As the city grew, one of its mayors gave it a treasure. In 1869 Samuel Merritt dammed a tidal slough at the heart of downtown, turning brackish marsh into a clean saltwater lagoon. The next year, in 1870, the state declared it a refuge for the migrating birds that crowded its shores — the first official wildlife refuge in the United States. Lake Merritt has been the jewel of Oakland ever since, ringed in 1925 by the Necklace of Lights and still alive with herons, pelicans, and the great autumn flights along the Pacific Flyway. A wild lake in the middle of a working city is a very Oakland kind of idea.
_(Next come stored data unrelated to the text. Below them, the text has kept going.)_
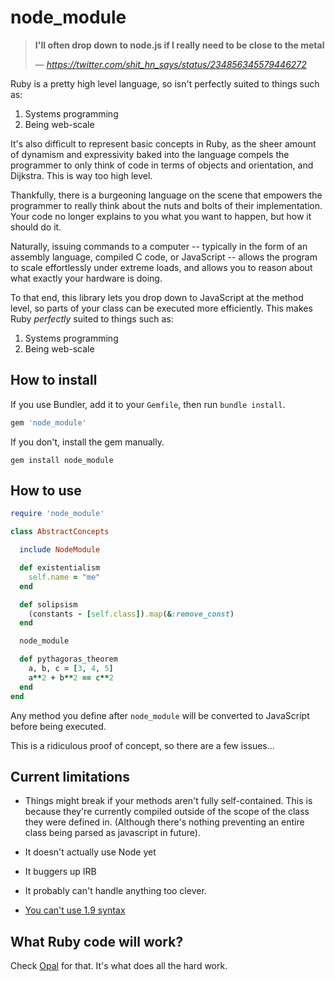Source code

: # node_module

> **I'll often drop down to node.js if I really need to be close to the metal**
>
> &mdash; <cite>https://twitter.com/shit_hn_says/status/234856345579446272</cite>

Ruby is a pretty high level language, so isn't perfectly suited to
things such as:

1. Systems programming
2. Being web-scale

It's also difficult to represent basic concepts in Ruby, as the sheer
amount of dynamism and expressivity baked into the language compels
the programmer to only think of code in terms of objects and
orientation, and Dijkstra. This is way too high level.

Thankfully, there is a burgeoning language on the scene that empowers
the programmer to really think about the nuts and bolts of their
implementation. Your code no longer explains to you what you want to
happen, but how it should do it.

Naturally, issuing commands to a computer -- typically in the form of
an assembly language, compiled C code, or JavaScript -- allows the
program to scale effortlessly under extreme loads, and allows you to reason
about what exactly your hardware is doing.

To that end, this library lets you drop down to JavaScript at the method level,
so parts of your class can be executed more efficiently. This makes Ruby *perfectly*
suited to things such as:

1. Systems programming
2. Being web-scale

## How to install

If you use Bundler, add it to your `Gemfile`, then run `bundle install`.

```ruby
gem 'node_module'
```

If you don't, install the gem manually.

```shell
gem install node_module
```

## How to use

```ruby
require 'node_module'

class AbstractConcepts

  include NodeModule

  def existentialism
    self.name = "me"
  end

  def solipsism
    (constants - [self.class]).map(&:remove_const)
  end

  node_module

  def pythagoras_theorem
    a, b, c = [3, 4, 5]
    a**2 + b**2 == c**2
  end
end
```

Any method you define after `node_module` will be converted to JavaScript before being
executed.

This is a ridiculous proof of concept, so there are a few issues...

## Current limitations

- Things might break if your methods aren't fully self-contained. This
  is because they're currently compiled outside of the scope of the
  class they were defined in. (Although there's nothing preventing an entire class
  being parsed as javascript in future).

- It doesn't actually use Node yet

- It buggers up IRB

- It probably can't handle anything too clever.

- [You can't use 1.9 syntax](https://github.com/quix/live_ast#description)

## What Ruby code will work?

Check [Opal](http://opalrb.org) for that. It's what does all the hard work.
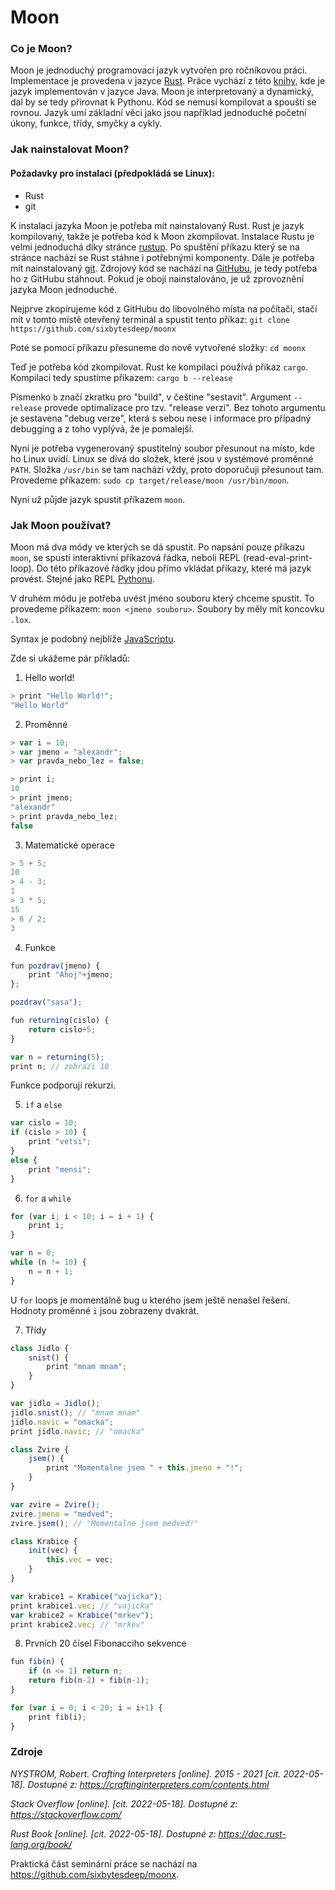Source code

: # Moon

### Co je Moon?
Moon je jednoduchý programovací jazyk vytvořen pro ročníkovou práci. Implementace je provedena v jazyce [Rust](https://www.rust-lang.org/). Práce vychází z této [knihy](https://craftinginterpreters.com/), kde je jazyk implementován v jazyce Java. Moon je interpretovaný a dynamický, dal by se tedy přirovnat k Pythonu. Kód se nemusí kompilovat a spouští se rovnou. Jazyk umí základní věci jako jsou například jednoduché početní úkony, funkce, třídy, smyčky a cykly.

### Jak nainstalovat Moon?
#### Požadavky pro instalaci (předpokládá se Linux):
- Rust
- git

K instalaci jazyka Moon je potřeba mít nainstalovaný Rust. Rust je jazyk kompilovaný, takže je potřeba kód k Moon zkompilovat. Instalace Rustu je velmi jednoduchá díky stránce [rustup](https://rustup.rs/). Po spuštění příkazu který se na stránce nachází se Rust stáhne i potřebnými komponenty. Dále je potřeba mít nainstalovaný [git](https://git-scm.com/). Zdrojový kód se nachází na [GitHubu](https://github.com/), je tedy potřeba ho z GitHubu stáhnout. Pokud je obojí nainstalováno, je už zprovoznění jazyka Moon jednoduché.

Nejprve zkopírujeme kód z GitHubu do libovolného místa na počítači, stačí mít v tomto místě otevřený terminál a spustit tento příkaz:
`git clone https://github.com/sixbytesdeep/moonx`

Poté se pomocí příkazu přesuneme do nově vytvořené složky:
`cd moonx` 

Teď je potřeba kód zkompilovat. Rust ke kompilaci používá příkaz `cargo`. Kompilaci tedy spustíme příkazem:
`cargo b --release`

Písmenko `b` značí zkratku pro "build", v češtine "sestavit". Argument `--release` provede optimalizace pro tzv. "release verzi". Bez tohoto argumentu je sestavena "debug verze", která s sebou nese i informace pro případný debugging a z toho vyplývá, že je pomalejší.

Nyní je potřeba vygenerovaný spustitelný soubor přesunout na místo, kde ho Linux uvidí. Linux se dívá do složek, které jsou v systémové proměnné `PATH`. Složka `/usr/bin` se tam nachází vždy, proto doporučuji přesunout tam. Provedeme příkazem:
`sudo cp target/release/moon /usr/bin/moon`.

Nyní už půjde jazyk spustit příkazem `moon`.

<div style="page-break-after: always;"></div>

### Jak Moon používat?
Moon má dva módy ve kterých se dá spustit. Po napsání pouze příkazu `moon`, se spustí interaktivní příkazová řádka, neboli REPL (read-eval-print-loop). Do této příkazové řádky jdou přímo vkládat příkazy, které má jazyk provést. Stejné jako REPL [Pythonu](https://www.python.org/).

V druhém módu je potřeba uvést jméno souboru který chceme spustit. To provedeme příkazem: `moon <jmeno souboru>`. Soubory by měly mít koncovku `.lox`.

Syntax je podobný nejblíže [JavaScriptu](https://cs.wikipedia.org/wiki/JavaScript).

Zde si ukážeme pár příkladů:

1. Hello world!
```javascript
> print "Hello World!";
"Hello World"
```
2. Proměnné
```javascript
> var i = 10;
> var jmeno = "alexandr";
> var pravda_nebo_lez = false;

> print i;
10
> print jmeno;
"alexandr"
> print pravda_nebo_lez;
false
```
3. Matematické operace
```javascript
> 5 + 5;
10
> 4 - 3;
1
> 3 * 5;
15
> 6 / 2;
3
```
<div style="page-break-after: always;"></div>

4. Funkce
```javascript
fun pozdrav(jmeno) {
    print "Ahoj"+jmeno;
};

pozdrav("sasa");

fun returning(cislo) {
    return cislo+5;
}

var n = returning(5);
print n; // zobrazi 10
```
Funkce podporují rekurzi.

5. `if` a `else`
```javascript
var cislo = 10;
if (cislo > 10) {
    print "vetsi";
}
else {
    print "mensi";
}
```
6. `for` a `while`
```javascript
for (var i; i < 10; i = i + 1) {
    print i;
}

var n = 0;
while (n != 10) {
    n = n + 1;
}
```
U `for` loops je momentálně bug u kterého jsem ještě nenašel řešení. Hodnoty proměnné `i` jsou zobrazeny dvakrát.

<div style="page-break-after: always;"></div>

7. Třídy
```javascript
class Jidlo {
    snist() {
        print "mnam mnam";
    }
}

var jidlo = Jidlo();
jidlo.snist(); // "mnam mnam"
jidlo.navic = "omacka";
print jidlo.navic; // "omacka"

class Zvire {
    jsem() {
        print "Momentalne jsem " + this.jmeno + "!";
    }
}

var zvire = Zvire();
zvire.jmeno = "medved";
zvire.jsem(); // "Momentalne jsem medved!"

class Krabice {
    init(vec) {
        this.vec = vec;
    }
}

var krabice1 = Krabice("vajicka");
print krabice1.vec; // "vajicka"
var krabice2 = Krabice("mrkev");
print krabice2.vec; // "mrkev"
```
8. Prvních 20 čísel Fibonacciho sekvence
```javascript
fun fib(n) {
	if (n <= 1) return n;
	return fib(n-2) + fib(n-1);
}

for (var i = 0; i < 20; i = i+1) {
	print fib(i);
}
```

<div style="page-break-after: always;"></div>

### **Zdroje**
*NYSTROM, Robert. Crafting Interpreters [online]. 2015 - 2021 [cit. 2022-05-18]. Dostupné z: https://craftinginterpreters.com/contents.html*

*Stack Overflow [online]. [cit. 2022-05-18]. Dostupné z: https://stackoverflow.com/*

*Rust Book [online]. [cit. 2022-05-18]. Dostupné z: https://doc.rust-lang.org/book/*

Praktická část seminární práce se nachází na https://github.com/sixbytesdeep/moonx.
Even before the railroad, Oakland had a role to play. During the Gold Rush it was the mainland staging point, where passengers and freight crossed between the bay and the Sierra foothills. The transcontinental terminus turned that trickle into a flood. The Central Pacific built the Long Wharf out into the estuary, and within a generation Oakland's population leapt more than twenty-fold. Hotels, warehouses, and rail yards crowded the waterfront; the harbor deepened into one of the great ports of the West. The town that the oaks had named became the place where the country's first railroad met the sea.
Why People Visit Oakland
Visitors come to Oakland for a Bay Area city with its own strong character: a wild lake at its center, Art Deco theaters and a historic waterfront, redwood hikes in the hills, and one of the most celebrated food scenes in California. The museums and Jack London Square sit minutes from the lake, and San Francisco is a quick trip across the bay. Equal parts oak-grove heritage and creative energy, Oakland rewards anyone drawn to the heart of the East Bay.